*** MATERIAL TO PROCESS Section Begins ***

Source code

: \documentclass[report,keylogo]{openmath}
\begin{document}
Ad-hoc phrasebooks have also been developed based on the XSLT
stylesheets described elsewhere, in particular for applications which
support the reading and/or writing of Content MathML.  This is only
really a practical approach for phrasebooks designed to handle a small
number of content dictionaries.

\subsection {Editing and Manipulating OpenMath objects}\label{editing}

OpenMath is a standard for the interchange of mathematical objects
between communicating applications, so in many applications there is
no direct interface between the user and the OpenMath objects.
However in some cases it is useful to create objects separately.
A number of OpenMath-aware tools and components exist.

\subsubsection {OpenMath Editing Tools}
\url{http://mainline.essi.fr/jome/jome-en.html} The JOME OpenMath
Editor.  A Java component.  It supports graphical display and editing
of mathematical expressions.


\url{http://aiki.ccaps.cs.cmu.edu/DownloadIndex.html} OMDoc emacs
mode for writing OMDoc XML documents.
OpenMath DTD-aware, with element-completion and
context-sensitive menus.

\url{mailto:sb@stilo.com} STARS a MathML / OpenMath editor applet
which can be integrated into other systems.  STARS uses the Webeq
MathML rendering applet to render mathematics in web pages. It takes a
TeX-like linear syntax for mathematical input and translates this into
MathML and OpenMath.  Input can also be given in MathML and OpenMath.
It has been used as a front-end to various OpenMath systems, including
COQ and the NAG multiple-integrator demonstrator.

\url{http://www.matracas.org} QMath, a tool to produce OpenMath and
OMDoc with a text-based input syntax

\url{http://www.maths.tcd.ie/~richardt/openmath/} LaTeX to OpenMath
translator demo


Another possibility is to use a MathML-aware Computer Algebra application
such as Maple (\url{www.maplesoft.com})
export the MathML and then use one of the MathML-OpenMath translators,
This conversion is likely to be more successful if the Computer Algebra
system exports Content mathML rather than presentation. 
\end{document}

*** MATERIAL TO PROCESS Section Ends ***

▶ **PROBLEM DESCRIPTION**
In the records above, the line with "MathML rendering applet" marks the start and the line with "It has been" marks the end; copy that stretch exactly, both lines included, and nothing else.

▶ **RESPONSE AREA**
MathML rendering applet to render mathematics in web pages. It takes a
TeX-like linear syntax for mathematical input and translates this into
MathML and OpenMath.  Input can also be given in MathML and OpenMath.
It has been used as a front-end to various OpenMath systems, including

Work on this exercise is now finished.